Bij de voorbereiding van een bestemmingsplan binnen de ecologische hoofdstructuur (EHS) moet rekening worden gehouden met beschermde dier- en plantensoorten. Het plan moet ook in het kader van de Flora- en faunawet uitvoerbaar zijn. In- en omwonenden van EHS zijn belanghebbende bij Flora- en faunawet.
Situatie
De gemeenteraad van Waalre heeft een nieuw bestemmingsplan vastgesteld dat deels valt in de EHS. Omwonenden (appellanten) gaan hiertegen in beroep. Zij voeren aan dat het plan binnen de EHS niet uitvoerbaar is vanwege de bescherming op grond van de Flora- en faunawet. Voor realisatie van de bestemming zou geen Ffw-ontheffing kunnen worden verleend. Omwonenden voeren verder aan dat de gewenste werkzaamheden de natuurwaarden in de EHS aantasten. Zij beroepen zich hierbij op normen uit de Ffw.
Oordeel AbRS
De vragen of voor de uitvoering van het bestemmingsplan een vrijstelling geldt dan wel een ontheffing op grond van de Flora- en faunawet (Ffw) nodig is en zo ja, of deze ontheffing kan worden verleend, komen in beginsel pas aan de orde in een procedure op grond van de Ffw. De gemeenteraad moet voorafgaand aan de vaststelling wel onderzoeken of de Ffw aan de uitvoerbaarheid van het plan binnen de planperiode in de weg staat. Hiervan is niet gebleken (overigens wel daarna – JK). Gelet op het vorenstaande heeft de raad niet deugdelijk gemotiveerd dat hij zich ten tijde van de vaststelling van het bestemmingsplan in redelijkheid op het standpunt heeft kunnen stellen dat de Ffw niet op voorhand aan de uitvoerbaarheid van het bestemmingsplan binnen de planperiode in de weg staat.
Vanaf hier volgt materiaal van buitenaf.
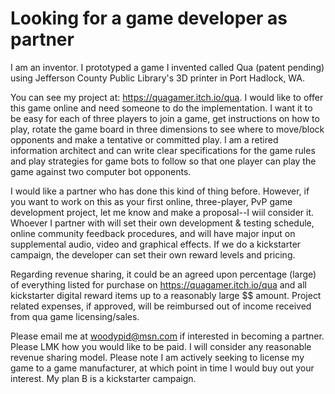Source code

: # Looking for a game developer as partner
I am an inventor. 
I prototyped a game I invented called Qua (patent pending) using Jefferson County Public Library's 3D printer in Port Hadlock, WA.

You can see my project at: https://quagamer.itch.io/qua. I would like to offer this game online and need someone to do the implementation. I want it to be easy for each of three players to join a game, get instructions on how to play, rotate the game board in three dimensions to see where to move/block opponents and make a tentative or committed play. I am a retired information architect and can write clear specifications for the game rules and play strategies for game bots to follow so that one player can play the game against two computer bot opponents.

I would like a partner who has done this kind of thing before. However, if you want to work on this as your first online, three-player, PvP game development project, let me know and make a proposal--I wiil consider it. Whoever I partner with will set their own development & testing schedule, online community feedback procedures, and will have major input on supplemental audio, video and graphical effects. If we do a kickstarter campaign,  the developer can set their own reward levels and pricing.

Regarding revenue sharing, it could be an agreed upon percentage (large) of everything listed for purchase on https://quagamer.itch.io/qua and all  kickstarter digital reward items up to a reasonably large $$ amount.  Project related expenses, if approved, will be reimbursed out of income received from qua game licensing/sales. 

Please email me at woodypid@msn.com if interested in becoming a partner. Please LMK how you would like to be paid. I will consider any reasonable revenue sharing model. Please note I am actively seeking to license my game to a game manufacturer, at which point in time I would buy out your interest. My plan B is a kickstarter campaign. 
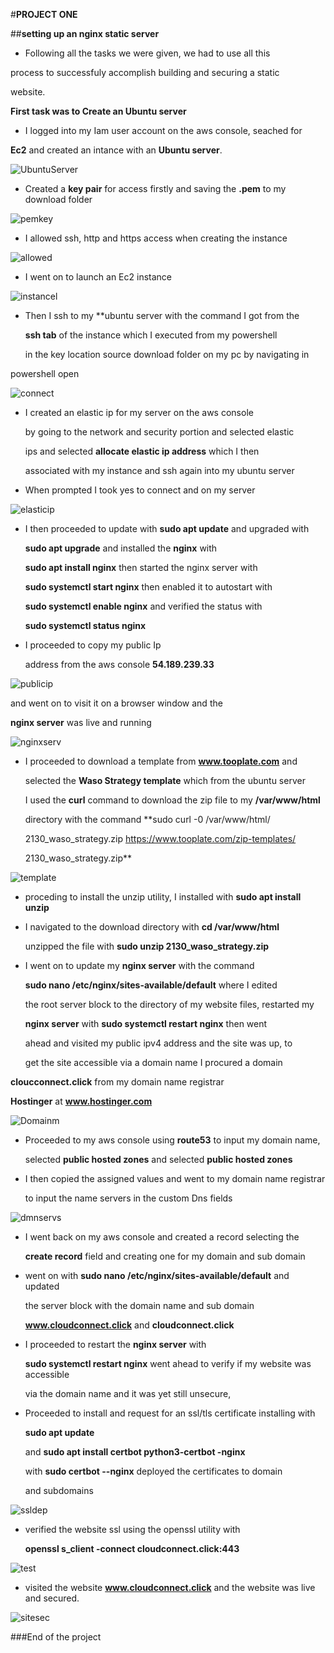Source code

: #**PROJECT ONE**

##**setting up an nginx static server**

- Following all the tasks we were given, we had to use all this 

process to successfuly accomplish building and securing a static 

website.

**First task was to Create an Ubuntu server**

- I logged into my Iam user account on the aws console, seached for

 **Ec2** and created an intance with an **Ubuntu server**.

![UbuntuServer](/Project1/img/ubuntuserv1.png)


 - Created a **key pair** for access firstly and saving the **.pem** to my  download folder 
 
![pemkey](/project1/img/create-key-pair2.png)

- I allowed ssh, http and https access when creating the instance

![allowed](/Project1/img/selected-allow-ssh,http,https3.png)

- I went on to launch an Ec2 instance

![instancel](/Project1/img/launch-the-instance.png)

- Then I ssh to my **ubuntu server with the command I got from the

  **ssh tab** of the instance which I executed from my powershell
  
  in the key location source download folder on my pc by navigating in

 powershell open
  
![connect](/Project1/img/connect-to-the-instance-with-your-pem-key.png)

- I created an elastic ip for my server on the aws console

  by going to the network and security portion and selected elastic 

  ips and selected **allocate elastic ip address** which I then 

  associated with my instance and ssh again into my ubuntu server 

- When prompted I took yes to connect and on my server 

![elasticip](/Project1/img/elastic-ip-creation-and-association-to-instance.png)

- I then proceeded to update with **sudo apt update** and upgraded with
 
  **sudo apt upgrade** and installed the **nginx** with 
  
  **sudo apt install nginx** then started the nginx server with 
  
  **sudo systemctl start nginx** then enabled it to autostart with 
  
  **sudo systemctl enable nginx** and verified the status with 
  
  **sudo systemctl status nginx**  
  
- I proceeded to copy my public Ip 
  
  address from the aws console **54.189.239.33** 
  
![publicip](/Project1/img/publicip.png)
  
  and went on to  visit it on a browser window and the 
  
  **nginx server** was live and running

![nginxserv](/Project1/img/nginx-server-live.png)

- I proceeded to download a template from **www.tooplate.com** and 
  
  selected the **Waso Strategy template** which from the ubuntu server 
  
  I used the **curl** command to download the zip file to my **/var/www/html**
   
  directory with the command **sudo curl -0 /var/www/html/
   
  2130_waso_strategy.zip https://www.tooplate.com/zip-templates/
   
  2130_waso_strategy.zip**

 ![template](/Project1/img/tooplate-template.png)  

- proceding to install the unzip utility, I installed with **sudo apt install unzip** 
   
- I navigated to the download directory with **cd /var/www/html**

   unzipped the file with **sudo unzip 2130_waso_strategy.zip**

- I went on to update my **nginx server** with the command 

   **sudo nano /etc/nginx/sites-available/default** where I edited
   
    the root server block to the directory of my website files, restarted my 
    
   **nginx server** with **sudo systemctl restart nginx** then went 
    
    ahead and visited my public ipv4 address and the site was up, to 
    
    get the site accessible via a domain name I procured a domain 
    
**cloucconnect.click** from my domain name registrar 
    
 **Hostinger** at **www.hostinger.com**  
    
![Domainm](/Project1/img/domain-purchased.png)

- Proceeded to my aws console using **route53** to input my domain name, 

  selected **public hosted zones**  and selected **public hosted zones** 
  
- I then copied the assigned values and went to my domain name registrar 

  to input the name servers in the custom Dns fields

 ![dmnservs](/Project1/img/domain-name-and-name-servers.png)


- I went back on my aws console and created a record selecting the
   
   **create record**  field and creating one for my domain and sub domain 


- went on  with **sudo nano /etc/nginx/sites-available/default** and updated 
 
   the server block with the domain name and sub domain 
    
   **www.cloudconnect.click** and **cloudconnect.click** 
    
- I proceeded to restart the **nginx server** with 
    
    **sudo systemctl restart nginx** went ahead to verify if my website was accessible 
    
    via the domain name and it was yet still unsecure, 
  
- Proceeded to install and request for an ssl/tls certificate installing with 

   **sudo apt update** 
      
    and **sudo apt install certbot python3-certbot -nginx**

    with **sudo certbot --nginx** deployed the certificates to domain
   
    and subdomains 
    
![ssldep](/Project1/img/ssldeploy.png)

- verified the website ssl using the openssl utility with 

  **openssl s_client -connect cloudconnect.click:443**

![test](/Project1/img/openssl-test.png)

- visited the website **www.cloudconnect.click** and the website was live and secured.

![sitesec](/Project1/img/final-secured-site.png)


###End of the project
Over het beroep van omwonenden op de Ffw oordeelt de afdeling als volgt. De bepalingen in de Ffw hebben in het bijzonder ten doel om het algemene belang van bescherming van beschermde diersoorten te waarborgen. De individuele belangen van burgers die in of bij een natuurgebied wonen bij behoud van een goede kwaliteit van hun directe leefomgeving, kunnen zo verweven zijn met het algemene belang dat de Ffw beoogt te beschermen, dat niet kan worden geoordeeld dat de betrokken normen van de Ffw kennelijk niet strekken tot bescherming van hun belangen. Gelet hierop kan de relativiteitniet aan de vernietiging van dit plandeel om deze reden in de weg staan.
Abrs. 29 oktober 2014, zaaknummer 201309004/1/R3.